::: TASK MATERIAL
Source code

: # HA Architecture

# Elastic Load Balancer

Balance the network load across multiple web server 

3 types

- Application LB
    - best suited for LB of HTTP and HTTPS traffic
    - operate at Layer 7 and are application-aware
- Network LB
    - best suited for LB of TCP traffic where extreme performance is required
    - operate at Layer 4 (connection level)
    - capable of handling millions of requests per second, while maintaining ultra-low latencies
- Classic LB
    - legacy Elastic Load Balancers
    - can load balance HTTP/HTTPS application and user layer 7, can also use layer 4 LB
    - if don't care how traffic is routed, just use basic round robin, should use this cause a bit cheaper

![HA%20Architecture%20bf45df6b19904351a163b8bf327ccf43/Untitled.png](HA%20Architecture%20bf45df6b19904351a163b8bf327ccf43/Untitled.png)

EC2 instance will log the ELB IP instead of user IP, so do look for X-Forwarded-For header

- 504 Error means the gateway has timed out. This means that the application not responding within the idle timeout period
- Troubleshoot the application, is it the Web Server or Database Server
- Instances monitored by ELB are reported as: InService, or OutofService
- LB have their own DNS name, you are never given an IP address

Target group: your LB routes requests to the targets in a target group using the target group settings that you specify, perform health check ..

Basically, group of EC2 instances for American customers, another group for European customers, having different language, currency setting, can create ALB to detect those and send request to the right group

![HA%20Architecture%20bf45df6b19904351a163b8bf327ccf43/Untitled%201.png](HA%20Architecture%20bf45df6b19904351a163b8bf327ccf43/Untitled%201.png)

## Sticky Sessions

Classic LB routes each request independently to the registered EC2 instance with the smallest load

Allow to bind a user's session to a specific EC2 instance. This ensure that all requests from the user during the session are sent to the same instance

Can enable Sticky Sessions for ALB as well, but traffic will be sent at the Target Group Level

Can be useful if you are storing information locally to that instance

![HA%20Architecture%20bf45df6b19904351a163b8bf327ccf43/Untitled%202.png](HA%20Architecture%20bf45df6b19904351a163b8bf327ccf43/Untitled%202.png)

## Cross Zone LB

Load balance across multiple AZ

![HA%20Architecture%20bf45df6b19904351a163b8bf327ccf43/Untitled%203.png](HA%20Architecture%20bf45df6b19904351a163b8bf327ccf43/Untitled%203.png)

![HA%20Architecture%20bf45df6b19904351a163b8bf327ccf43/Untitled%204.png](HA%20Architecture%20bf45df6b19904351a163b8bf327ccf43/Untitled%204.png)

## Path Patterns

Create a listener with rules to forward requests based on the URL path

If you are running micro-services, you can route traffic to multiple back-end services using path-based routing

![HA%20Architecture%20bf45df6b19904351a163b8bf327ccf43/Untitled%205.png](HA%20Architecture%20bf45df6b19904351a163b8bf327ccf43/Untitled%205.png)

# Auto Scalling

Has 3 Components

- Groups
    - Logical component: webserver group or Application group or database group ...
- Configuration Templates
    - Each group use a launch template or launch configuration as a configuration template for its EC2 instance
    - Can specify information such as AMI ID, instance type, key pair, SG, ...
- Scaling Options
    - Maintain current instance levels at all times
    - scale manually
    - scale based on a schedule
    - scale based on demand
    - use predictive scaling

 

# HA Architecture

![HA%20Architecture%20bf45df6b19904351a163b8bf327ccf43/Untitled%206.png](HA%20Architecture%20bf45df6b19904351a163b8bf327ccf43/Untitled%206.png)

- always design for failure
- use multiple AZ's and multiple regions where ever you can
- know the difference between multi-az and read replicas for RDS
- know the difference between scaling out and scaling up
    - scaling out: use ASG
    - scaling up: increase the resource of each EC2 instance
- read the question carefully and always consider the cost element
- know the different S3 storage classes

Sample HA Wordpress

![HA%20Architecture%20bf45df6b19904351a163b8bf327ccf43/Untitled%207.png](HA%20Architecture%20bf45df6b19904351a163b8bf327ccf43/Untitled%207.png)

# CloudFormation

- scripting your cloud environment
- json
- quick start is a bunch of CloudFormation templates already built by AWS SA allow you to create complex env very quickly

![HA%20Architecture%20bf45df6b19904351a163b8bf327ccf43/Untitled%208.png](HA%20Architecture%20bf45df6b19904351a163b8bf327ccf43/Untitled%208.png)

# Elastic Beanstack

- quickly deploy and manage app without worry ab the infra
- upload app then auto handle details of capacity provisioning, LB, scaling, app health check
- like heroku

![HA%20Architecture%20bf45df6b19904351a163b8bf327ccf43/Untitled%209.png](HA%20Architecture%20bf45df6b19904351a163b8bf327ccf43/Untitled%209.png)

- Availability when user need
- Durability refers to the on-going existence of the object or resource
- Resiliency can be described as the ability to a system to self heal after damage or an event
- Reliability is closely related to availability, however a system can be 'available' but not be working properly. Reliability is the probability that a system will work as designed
::::::
WORK TO COMPLETE:
Your answer should consist of copies of the lines above that include the string "HTTP".

RESPONSE TO THIS TASK:
    - best suited for LB of HTTP and HTTPS traffic
    - can load balance HTTP/HTTPS application and user layer 7, can also use layer 4 LB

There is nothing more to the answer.